Nicolas Marie SIMON dit SIMON-MAX

 

ténor et acteur français

(2 rue des Tuileries, Reims, Marne, 24 octobre 1847* – nuit du 26 au 27 avril 1923)

 

Fils de Nicolas Augustin SIMON (1801 – av. 1879), peigneur de laine, et de Marie-Louise GUÉRIN (1817 – av. 1879).
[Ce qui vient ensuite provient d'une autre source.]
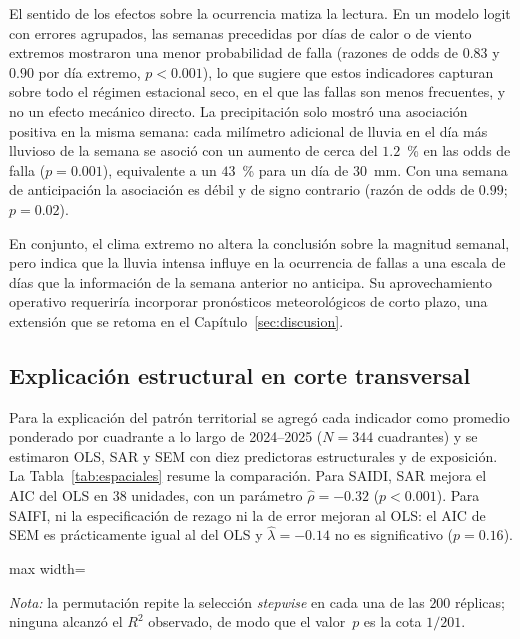 El sentido de los efectos sobre la ocurrencia matiza la lectura. En un modelo logit con errores agrupados, las semanas precedidas por días de calor o de viento extremos mostraron una menor probabilidad de falla (razones de odds de $0{.}83$ y $0{.}90$ por día extremo, $p<0{.}001$), lo que sugiere que estos indicadores capturan sobre todo el régimen estacional seco, en el que las fallas son menos frecuentes, y no un efecto mecánico directo. La precipitación solo mostró una asociación positiva en la misma semana: cada milímetro adicional de lluvia en el día más lluvioso de la semana se asoció con un aumento de cerca del $1{.}2$~\% en las odds de falla ($p=0{.}001$), equivalente a un $43$~\% para un día de $30$~mm. Con una semana de anticipación la asociación es débil y de signo contrario (razón de odds de $0{.}99$; $p=0{.}02$).

En conjunto, el clima extremo no altera la conclusión sobre la magnitud semanal, pero indica que la lluvia intensa influye en la ocurrencia de fallas a una escala de días que la información de la semana anterior no anticipa. Su aprovechamiento operativo requeriría incorporar pronósticos meteorológicos de corto plazo, una extensión que se retoma en el Capítulo~\ref{sec:discusion}.

\subsection{Explicación estructural en corte transversal}
\label{sec:resultados_corte_transversal}

Para la explicación del patrón territorial se agregó cada indicador como promedio ponderado por cuadrante a lo largo de 2024--2025 ($N=344$ cuadrantes) y se estimaron OLS, SAR y SEM con diez predictoras estructurales y de exposición. La Tabla~\ref{tab:espaciales} resume la comparación. Para SAIDI, SAR mejora el AIC del OLS en $38$ unidades, con un parámetro $\hat\rho=-0{.}32$ ($p<0{.}001$). Para SAIFI, ni la especificación de rezago ni la de error mejoran al OLS: el AIC de SEM es prácticamente igual al del OLS y $\hat\lambda=-0{.}14$ no es significativo ($p=0{.}16$).

\begin{table}[!htbp]
\centering
\small
\caption{Modelos de corte transversal ($N=344$): comparación OLS, SAR y SEM y validación espacial}
\label{tab:espaciales}
\begin{adjustbox}{max width=\linewidth}

\end{adjustbox}

\vspace{2pt}
\noindent\footnotesize\textit{Nota:} la permutación repite la selección \emph{stepwise} en cada una de las $200$ réplicas; ninguna alcanzó el $R^2$ observado, de modo que el valor~$p$ es la cota $1/201$.
\end{table}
Epouse à Paris 10e le 21 mai 1879* (divorce le 20 février 1896) Juliette SIMON-GIRARD, cantatrice ; parents d’Aimé Max SIMON dit Aimé SIMON-GIRARD (Paris 11e, 20 mars 1889* – Paris 8e, 15 juillet 1950*), acteur et chanteur d’opérette, qui joua le Malade imaginaire (Cléante) de Molière à l’Opéra le 17 janvier 1922.

 

 

Il fit ses études musicales à Reims. Chansonnier dans les cafés-concerts il fut applaudi à Paris, Lyon, Anvers et Saint-Pétersbourg. Revenu à Paris en 1872 il se révéla dans le genre sérieux. Il débuta aux Folies-Dramatiques le 09 septembre 1875 dans Anatole de Quillembois ; y créa les Cloches de Corneville ; la Fille du Tambour-major ; Madame Favart ; la Princesse des Canaries ; le Beau Nicolas ; Fanfan la Tulipe ; la Fauvette du Temple ; etc. et reprit la Fille de Madame Angot ; Jeanne, Jeanne et Jeanneton ; etc. Il passa ensuite au Châtelet, à la Gaîté, aux Bouffes-Parisiens, à la Renaissance, et créa dans ces divers théâtres Mademoiselle Asmodée ; la Femme de Narcisse ; le Voyage de Suzette ; et reprit la Jolie Parfumeuse ; le Grand Mogol ; etc. Il fut quelquefois affiché sous le nom de MAX-SIMON. Il fut également directeur-fondateur de la Prévoyance théâtrale et directeur du Casino de Villerville (Calvados) de 1893 à 1913. En 1893, Simon-Max acquit une baleine échouée à Villerville dont il conserva la carcasse, le squelette et la peau pour l’aménager en théâtre comprenant 99 places ; installé en face de son Casino, la Jonas-Revue y est donnée dès le 1er juillet 1894, mais ce petit théâtre brûlera cette année-là lors d’un incendie au Casino de Paris où il avait été transporté.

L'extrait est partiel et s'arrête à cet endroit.